[ACTION ITEM]:
From the line containing "These are all libraries you need to install" to the end of the records below, output each line exactly; include both ends and nothing else.

[Data extracted from a collection]
'''

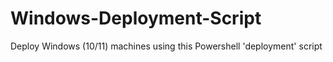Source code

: # Windows-Deployment-Script
Deploy Windows (10/11) machines using this Powershell 'deployment' script
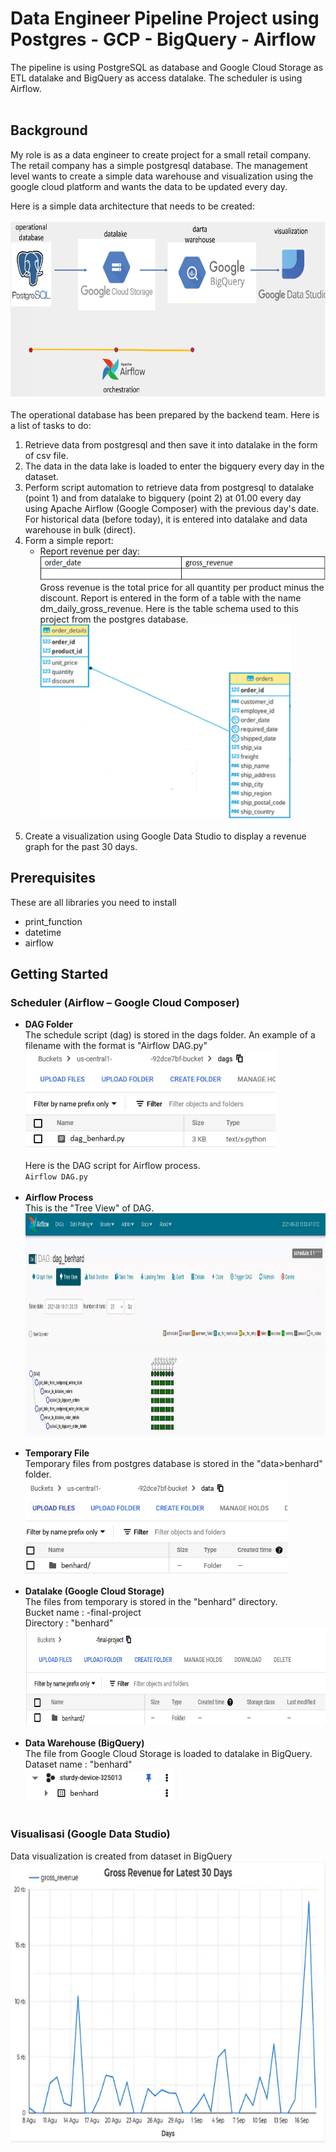 # Data Engineer Pipeline Project using Postgres - GCP - BigQuery - Airflow
The pipeline is using PostgreSQL as database and Google Cloud Storage as ETL datalake and BigQuery as access datalake. The scheduler is using Airflow.<br/><br/>

## Background
My role is as a data engineer to create project for a small retail company. The retail company has a simple postgresql database. The management level wants to create a simple data warehouse and visualization using the google cloud platform and wants the data to be updated every day.

Here is a simple data architecture that needs to be created:<br/><br/>
<img src="Data Architecture.png" width="700" height="280"><br/><br/>
The operational database has been prepared by the backend team. Here is a list of tasks to do:
1. Retrieve data from postgresql and then save it into datalake in the form of csv file.
2. The data in the data lake is loaded to enter the bigquery every day in the dataset.
3. Perform script automation to retrieve data from postgresql to datalake (point 1) and from datalake to bigquery (point 2) at 01.00 every day using Apache Airflow (Google Composer) with the previous day's date. For historical data (before today), it is entered into datalake and data  warehouse in bulk (direct).
4. Form a simple report:
    - Report revenue per day:<br/>
    <img src="Report Revenue per Day.png" width="500" height="38"><br/>
    Gross revenue is the total price for all quantity per product minus the discount. Report is entered in the form of a table with the name dm_daily_gross_revenue. Here is the table schema used to this project from the postgres database.<br/>
    <img src="Database Schema.png" width="400" height="310"><br/><br/>
5. Create a visualization using Google Data Studio to display a revenue graph for the past 30 days.

## Prerequisites
These are all libraries you need to install
- print_function
- datetime
- airflow

## Getting Started
### Scheduler (Airflow – Google Cloud Composer)
- **DAG Folder**<br/>
The schedule script (dag) is stored in the dags folder. An example of a filename with the format is "Airflow DAG.py"<br/>
<img src="DAG File Repository.png" width="400" height="155"><br/><br/>
Here is the DAG script for Airflow process.<br/>`Airflow DAG.py`<br/><br/>
- **Airflow Process**<br/>
This is the "Tree View" of DAG.<br/>
<img src="Airflow Process.png" width="850" height="355"><br/><br/>
- **Temporary File**<br/>
Temporary files from postgres database is stored in the "data>benhard" folder.<br/>
<img src="Temporary File.png" width="420" height="150"><br/><br/>
- **Datalake (Google Cloud Storage)**<br/>
The files from temporary is stored in the "benhard" directory.<br/>
Bucket name :               -final-project<br/>
Directory : "benhard"<br/>
<img src="Datalake (Google Data Storage).png" width="650" height="155"><br/><br/>
- **Data Warehouse (BigQuery)**<br/>
The file from Google Cloud Storage is loaded to datalake in BigQuery.<br/>
Dataset name : "benhard"<br/>
<img src="Data Warehouse (BigQuery).png" width="245" height="50"><br/><br/>
### Visualisasi (Google Data Studio)
Data visualization is created from dataset in BigQuery
<img src="Data Visualization (Google Data Studio).png" width="650" height="450"><br/><br/>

'''

[WRITTEN RESPONSE]:
These are all libraries you need to install
- print_function
- datetime
- airflow

## Getting Started
### Scheduler (Airflow – Google Cloud Composer)
- **DAG Folder**<br/>
The schedule script (dag) is stored in the dags folder. An example of a filename with the format is "Airflow DAG.py"<br/>
<img src="DAG File Repository.png" width="400" height="155"><br/><br/>
Here is the DAG script for Airflow process.<br/>`Airflow DAG.py`<br/><br/>
- **Airflow Process**<br/>
This is the "Tree View" of DAG.<br/>
<img src="Airflow Process.png" width="850" height="355"><br/><br/>
- **Temporary File**<br/>
Temporary files from postgres database is stored in the "data>benhard" folder.<br/>
<img src="Temporary File.png" width="420" height="150"><br/><br/>
- **Datalake (Google Cloud Storage)**<br/>
The files from temporary is stored in the "benhard" directory.<br/>
Bucket name :               -final-project<br/>
Directory : "benhard"<br/>
<img src="Datalake (Google Data Storage).png" width="650" height="155"><br/><br/>
- **Data Warehouse (BigQuery)**<br/>
The file from Google Cloud Storage is loaded to datalake in BigQuery.<br/>
Dataset name : "benhard"<br/>
<img src="Data Warehouse (BigQuery).png" width="245" height="50"><br/><br/>
### Visualisasi (Google Data Studio)
Data visualization is created from dataset in BigQuery
<img src="Data Visualization (Google Data Studio).png" width="650" height="450"><br/><br/>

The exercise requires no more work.